We can't get network OTA locals. ABC, CBS & NBC are about 22 miles away, but there is a 900 ft. hill about 3-4 miles from us, right in the line of site & all the tall buildings in downtown Seattle are in the way closer to the transmitters. The FOX transmitter is about 35 miles away & even an analog signal is iffy. The only OTAs we can get are a couple of shopping channels & PAX since those transmitters are up in the Cascade foothills & less than 7 miles away.


----------



## davidxlai (Jan 21, 2006)

Are you kidding me? The reason I got 622 is because sometime this quarter E* will carry local HD in the San Francisco market. I live among the rolling hills in coastal California and I cannot get local OTA HD.



auburn2 said:


> just soliciting opinons here. With the OTA tuner available I could care less if Dish ever decides to carry my locals in HD, and to be honest I would rather they DIDN'T. The dish HD locals will never match OTA locals in PQ (assuming you have Line of sight to the Tx antenna) , and they could use that bandwidth for improving PQ on other HD stations instead.
> 
> What do the rest of you think?


----------



## abricko (Mar 1, 2006)

I'd prefer more national HD programs, (HD) LILs are a waste of space (for me)... I have an antenna on my roof and I get great reception... it's also nice having 3 tuners!


----------



## BillJ (May 5, 2005)

Dish is the only way I can receive locals - HD or SD. Even with a 50 foot tower the OTA reception here is poor. Cable added two network feeds last year but still doesn't have the other two. I'm getting really tired of people saying "oh, just get them OTA". For many of us that' just not possible.


----------



## Stewart Vernon (Jan 7, 2005)

I get all my locals just fine, and most are in HD as well as some extra digital substations.
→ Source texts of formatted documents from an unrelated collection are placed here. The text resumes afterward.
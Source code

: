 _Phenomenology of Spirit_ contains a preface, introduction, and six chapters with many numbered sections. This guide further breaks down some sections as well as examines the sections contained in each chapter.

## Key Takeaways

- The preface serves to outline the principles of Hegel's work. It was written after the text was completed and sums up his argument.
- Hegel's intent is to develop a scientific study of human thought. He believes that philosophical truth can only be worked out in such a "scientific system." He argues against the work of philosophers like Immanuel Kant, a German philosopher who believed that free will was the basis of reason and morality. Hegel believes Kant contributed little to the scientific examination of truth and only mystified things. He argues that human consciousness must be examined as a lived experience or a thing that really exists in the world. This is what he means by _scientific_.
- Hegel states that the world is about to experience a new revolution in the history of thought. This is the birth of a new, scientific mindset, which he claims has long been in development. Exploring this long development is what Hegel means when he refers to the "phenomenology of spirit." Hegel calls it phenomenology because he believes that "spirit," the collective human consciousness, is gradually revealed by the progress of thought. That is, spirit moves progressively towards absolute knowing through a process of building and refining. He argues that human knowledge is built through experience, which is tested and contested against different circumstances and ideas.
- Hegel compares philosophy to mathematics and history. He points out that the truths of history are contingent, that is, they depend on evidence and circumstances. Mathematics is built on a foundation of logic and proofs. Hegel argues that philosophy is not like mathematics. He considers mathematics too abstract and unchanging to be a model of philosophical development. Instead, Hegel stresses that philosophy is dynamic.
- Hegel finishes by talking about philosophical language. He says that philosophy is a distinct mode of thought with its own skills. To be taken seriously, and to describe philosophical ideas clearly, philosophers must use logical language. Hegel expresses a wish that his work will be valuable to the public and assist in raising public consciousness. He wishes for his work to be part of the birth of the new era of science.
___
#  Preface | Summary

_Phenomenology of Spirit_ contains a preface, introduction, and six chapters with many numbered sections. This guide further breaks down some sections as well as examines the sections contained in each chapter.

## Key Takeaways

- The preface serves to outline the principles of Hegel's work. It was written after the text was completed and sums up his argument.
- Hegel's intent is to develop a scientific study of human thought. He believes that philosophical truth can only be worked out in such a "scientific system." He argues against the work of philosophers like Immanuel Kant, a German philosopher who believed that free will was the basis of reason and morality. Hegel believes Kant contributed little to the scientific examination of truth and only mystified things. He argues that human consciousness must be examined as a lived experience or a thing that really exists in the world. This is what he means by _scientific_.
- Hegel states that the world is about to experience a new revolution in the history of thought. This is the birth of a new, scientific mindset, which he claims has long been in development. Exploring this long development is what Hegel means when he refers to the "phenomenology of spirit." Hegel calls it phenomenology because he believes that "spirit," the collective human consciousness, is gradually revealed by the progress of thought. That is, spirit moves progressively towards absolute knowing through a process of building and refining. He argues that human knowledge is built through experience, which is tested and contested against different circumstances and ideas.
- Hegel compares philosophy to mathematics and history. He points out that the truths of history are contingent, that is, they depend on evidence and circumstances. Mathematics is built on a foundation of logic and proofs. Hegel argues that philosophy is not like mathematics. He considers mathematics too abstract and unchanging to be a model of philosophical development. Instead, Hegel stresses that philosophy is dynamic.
But if I ever dive into the DVR, having HD locals via satellite would give me more flexibility for recording/watching programs since I'd be able to record an HD local via OTA or via satellite and watch another on the other tuner.


----------



## redbird (May 9, 2005)

HDMe said it perfectly for me. But, I would trade some HD locals for more national HD channels.


----------



## Powie (Apr 9, 2006)

I'm not able to get locals in HD without getting a big antanae, and then getting permission from my HOA to mount it. And I don't really want an ugly antanae mounted to my townhouse, so yes I want/need locals via dish. A major part of me updating to the 622 from my 6 month old 942.


----------



## skassan (Jan 10, 2004)

I want HD LIL because there's only one OTA tuner. With LIL, I can record conflicting network programming.


----------



## oljim (Aug 6, 2002)

I am all for HD nationals, Just so I can get network HD. My socalled local do not all send out HD or are still low power


----------



## olgeezer (Dec 5, 2003)

Powie said:


> I'm not able to get locals in HD without getting a big antanae, and then getting permission from my HOA to mount it. And I don't really want an ugly antanae mounted to my townhouse, so yes I want/need locals via dish. A major part of me updating to the 622 from my 6 month old 942.


If they ever get the tower up, you'll be able to get HD with a coathanger. I live in an area where ABC is digital no HD transmitter and Fox is analog. To retrieve those stations in HD, I use an antenna to pickup Kansas City stations. Satellite for OTA, other than its OTA tuner doesn't help me.


----------



## boylehome (Jul 16, 2004)

auburn2, I'm looking forward to HD Locals VIA satellite. Currently with the OTA, I can only record one channel at the same time. Usually at prime time there are other programs that I desire to record. With Satellite HD Locals I can record up to three networks programs at the same time.


----------



## zeekle (Jun 18, 2005)

i am looking forward to HD locals myself. OTA may be better but its not 100% where I live (NBC is no go for me at all) 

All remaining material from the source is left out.